“.... abismo que cavaste com teus pés.”
Tudo corria bem organizado na vida de Gilda.
Tudo corria bem organizado na vida de Mozart.
Viviam em lados opostos da cidade, também viviam uma
realidade social diferente em função da situação econômica que os separavam e a
chance que viessem a se conhecer na vida era de cem contra uma... Ganhou o uma.
Estavam bem firmes e seguros nas respectivas voltas que a
vida dá quando em uma sacudidela do destino passaram a frequentar o mesmo
grupo.
A princípio o comportamento de praxe, o que se espera de
pessoas educadas:
-Boa noite, como vai a senhora?
_Bem, e o senhor, como tem passado.
Durante bom tempo foi assim e não foi assim mais depois que
certas coisinhas começaram a acontecer, tais como, um aperto de mão mais
demorado, um abraço mais apertado, um sorriso maroto não mais disfarçado. Ah!
De repente, se flagravam olhando para o outro em um olhar rapidamente desviado.
Em um evento do grupo no qual se confraternizavam pelo
término de mais um ano, um conjunto tocava Contigo em La distância e ele a
convidou para dançar.
Mas assim como num átimo a postura respeitosa e distante
sumiu e os seus corpos se colaram
de tal forma que a mensagem foi plenamente entendida:
_ Eu quero você.
A atitude clássica, dos braços estendidos, foi substituída
pelo recolhimento junto ao corpo, no qual o polegar dele roçava o queixo dela,
a mão que a enlaçava apertava-lhe o quadril e o seu peito apertado ao dela
transformou aquela dança num misto de inferno e paraíso.
Houve um primeiro encontro.
Foram a um barzinho para conversar, ouvir uma música e viram existir uma
afinidade muito grande entre os dois. Não se tratava apenas de um apelo sexual.

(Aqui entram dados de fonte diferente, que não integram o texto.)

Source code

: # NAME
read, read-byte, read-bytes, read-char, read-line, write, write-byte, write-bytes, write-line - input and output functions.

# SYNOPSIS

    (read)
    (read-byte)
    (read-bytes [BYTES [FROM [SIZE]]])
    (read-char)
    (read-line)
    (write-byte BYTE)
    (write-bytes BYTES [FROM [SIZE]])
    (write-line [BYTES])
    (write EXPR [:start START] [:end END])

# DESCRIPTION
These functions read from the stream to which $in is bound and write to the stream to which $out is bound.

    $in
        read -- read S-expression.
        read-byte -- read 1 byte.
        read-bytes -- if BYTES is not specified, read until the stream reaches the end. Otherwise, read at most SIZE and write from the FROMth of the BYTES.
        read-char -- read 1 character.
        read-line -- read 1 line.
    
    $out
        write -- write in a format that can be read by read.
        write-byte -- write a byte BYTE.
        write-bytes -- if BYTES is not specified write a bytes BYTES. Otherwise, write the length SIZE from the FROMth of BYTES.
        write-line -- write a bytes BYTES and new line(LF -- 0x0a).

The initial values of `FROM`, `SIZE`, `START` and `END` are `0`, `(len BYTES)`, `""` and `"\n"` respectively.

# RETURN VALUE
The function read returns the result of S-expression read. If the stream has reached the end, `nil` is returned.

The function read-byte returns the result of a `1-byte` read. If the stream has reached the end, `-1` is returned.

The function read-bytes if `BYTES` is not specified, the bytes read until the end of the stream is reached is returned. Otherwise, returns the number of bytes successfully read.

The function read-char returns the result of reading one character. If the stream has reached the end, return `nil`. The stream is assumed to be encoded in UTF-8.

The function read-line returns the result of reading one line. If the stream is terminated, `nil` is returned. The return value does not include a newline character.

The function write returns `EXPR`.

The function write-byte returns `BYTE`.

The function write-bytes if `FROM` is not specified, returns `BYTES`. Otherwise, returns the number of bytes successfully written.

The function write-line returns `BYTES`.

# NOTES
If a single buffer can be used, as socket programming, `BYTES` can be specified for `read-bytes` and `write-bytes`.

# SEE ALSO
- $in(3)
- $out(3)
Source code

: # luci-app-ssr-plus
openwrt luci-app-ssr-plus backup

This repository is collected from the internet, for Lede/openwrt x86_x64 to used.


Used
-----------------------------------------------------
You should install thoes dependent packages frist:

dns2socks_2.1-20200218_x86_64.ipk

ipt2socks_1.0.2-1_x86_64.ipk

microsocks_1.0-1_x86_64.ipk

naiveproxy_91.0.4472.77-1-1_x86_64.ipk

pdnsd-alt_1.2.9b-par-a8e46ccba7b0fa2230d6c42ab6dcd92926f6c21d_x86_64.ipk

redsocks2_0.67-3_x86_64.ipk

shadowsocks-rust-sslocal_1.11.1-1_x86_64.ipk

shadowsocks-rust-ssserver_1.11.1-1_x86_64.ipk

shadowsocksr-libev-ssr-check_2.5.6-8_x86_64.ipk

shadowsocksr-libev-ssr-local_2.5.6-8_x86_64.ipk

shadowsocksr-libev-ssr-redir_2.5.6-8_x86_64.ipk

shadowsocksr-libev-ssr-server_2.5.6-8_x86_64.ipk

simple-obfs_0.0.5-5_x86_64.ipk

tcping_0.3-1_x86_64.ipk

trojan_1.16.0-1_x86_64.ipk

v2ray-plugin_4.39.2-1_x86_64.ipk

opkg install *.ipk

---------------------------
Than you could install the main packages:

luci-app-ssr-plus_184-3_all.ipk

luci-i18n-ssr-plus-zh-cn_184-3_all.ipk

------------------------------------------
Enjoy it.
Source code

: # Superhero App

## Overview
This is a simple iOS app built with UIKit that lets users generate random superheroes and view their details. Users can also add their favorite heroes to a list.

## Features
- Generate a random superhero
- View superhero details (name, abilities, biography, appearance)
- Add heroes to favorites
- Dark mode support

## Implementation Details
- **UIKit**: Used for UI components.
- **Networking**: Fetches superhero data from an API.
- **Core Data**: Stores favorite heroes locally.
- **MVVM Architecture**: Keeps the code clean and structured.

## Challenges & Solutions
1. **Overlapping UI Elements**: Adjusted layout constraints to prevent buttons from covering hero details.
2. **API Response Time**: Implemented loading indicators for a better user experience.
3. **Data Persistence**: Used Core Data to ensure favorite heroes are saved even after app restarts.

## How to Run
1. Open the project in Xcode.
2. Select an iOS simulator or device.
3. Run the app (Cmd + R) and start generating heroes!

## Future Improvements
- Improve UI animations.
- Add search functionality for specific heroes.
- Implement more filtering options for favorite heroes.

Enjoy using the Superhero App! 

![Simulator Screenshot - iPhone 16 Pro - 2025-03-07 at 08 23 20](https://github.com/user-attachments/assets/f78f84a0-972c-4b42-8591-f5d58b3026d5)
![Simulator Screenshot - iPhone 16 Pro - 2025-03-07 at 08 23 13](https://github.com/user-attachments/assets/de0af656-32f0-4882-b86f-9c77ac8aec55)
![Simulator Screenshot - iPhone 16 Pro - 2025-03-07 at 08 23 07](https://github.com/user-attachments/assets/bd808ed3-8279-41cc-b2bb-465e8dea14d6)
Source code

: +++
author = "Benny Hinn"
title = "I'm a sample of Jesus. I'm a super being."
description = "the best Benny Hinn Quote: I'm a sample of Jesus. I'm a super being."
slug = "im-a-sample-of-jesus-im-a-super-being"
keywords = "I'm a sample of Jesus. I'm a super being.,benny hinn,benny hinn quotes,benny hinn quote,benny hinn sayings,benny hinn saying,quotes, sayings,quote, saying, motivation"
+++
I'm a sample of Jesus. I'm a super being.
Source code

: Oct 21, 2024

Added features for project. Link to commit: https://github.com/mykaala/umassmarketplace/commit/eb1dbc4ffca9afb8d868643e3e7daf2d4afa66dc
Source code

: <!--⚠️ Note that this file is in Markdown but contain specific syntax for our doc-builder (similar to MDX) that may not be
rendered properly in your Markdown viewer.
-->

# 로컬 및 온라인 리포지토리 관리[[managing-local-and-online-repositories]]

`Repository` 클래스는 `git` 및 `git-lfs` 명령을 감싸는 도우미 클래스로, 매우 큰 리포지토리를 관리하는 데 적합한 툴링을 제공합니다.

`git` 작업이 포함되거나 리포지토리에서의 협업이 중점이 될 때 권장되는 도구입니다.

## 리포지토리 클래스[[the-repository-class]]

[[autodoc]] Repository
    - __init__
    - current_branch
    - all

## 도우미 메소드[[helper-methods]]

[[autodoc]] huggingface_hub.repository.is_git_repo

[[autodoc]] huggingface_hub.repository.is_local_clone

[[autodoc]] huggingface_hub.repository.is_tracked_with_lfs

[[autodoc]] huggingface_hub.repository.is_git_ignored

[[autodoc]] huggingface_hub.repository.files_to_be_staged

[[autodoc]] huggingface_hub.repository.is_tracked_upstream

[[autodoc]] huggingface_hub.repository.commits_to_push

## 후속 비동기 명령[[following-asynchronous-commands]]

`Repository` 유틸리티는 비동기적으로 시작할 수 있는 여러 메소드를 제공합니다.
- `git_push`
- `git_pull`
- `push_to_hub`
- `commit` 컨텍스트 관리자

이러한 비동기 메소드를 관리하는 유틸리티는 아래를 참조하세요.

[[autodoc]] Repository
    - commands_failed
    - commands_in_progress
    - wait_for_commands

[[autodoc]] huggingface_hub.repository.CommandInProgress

_Mozart, eu tenho um vinho raro e quero que você o receba
como um presente.
_Olha, podemos fazer melhor. Vamos tomá-lo juntos. Resta
saber se na minha ou na sua casa.
-Nossa, vai ser difícil tanto na minha quanto na sua.
-Uai Gilda, por quê? Afinal, somos livres e donos da nossa
vida.
-Você que pensa. Eu sou aparentemente livre. Pensam que eu
sou divorciada, mas, na verdade sou apenas separada. Em minha casa tenho um
filho ciumento e o meu marido, que vive com outra, me paga uma generosa pensão
só para que não haja divisão de patrimônio. Se souber que estou amando alguém e
quero viver com ele, por certo tomará uma atitude.
-Bem, podemos nos encontrar na minha casa, seremos discretos.
-É mesmo? Aquela vizinha sua sabe de todos os seus passos,
sabe a hora que você sai e chega, qual camisa você está usando. E ela me conhece e à minha história.
Como tinham saído no carro dela, no retono para a casa dele, pararam
mais afastados e o primeiro beijo foi trocado. Após o primeiro, o segundo.
Depois do segundo... bem, não interessa mas foi intenso. Ela há muito não se
entregava a carinhos íntimos. Há muito não sentia o gostoso cheiro do pecado. E
aproveitou com sofreguidão.
-Mozart, precisamos dar um jeito. Não é isso que eu quero.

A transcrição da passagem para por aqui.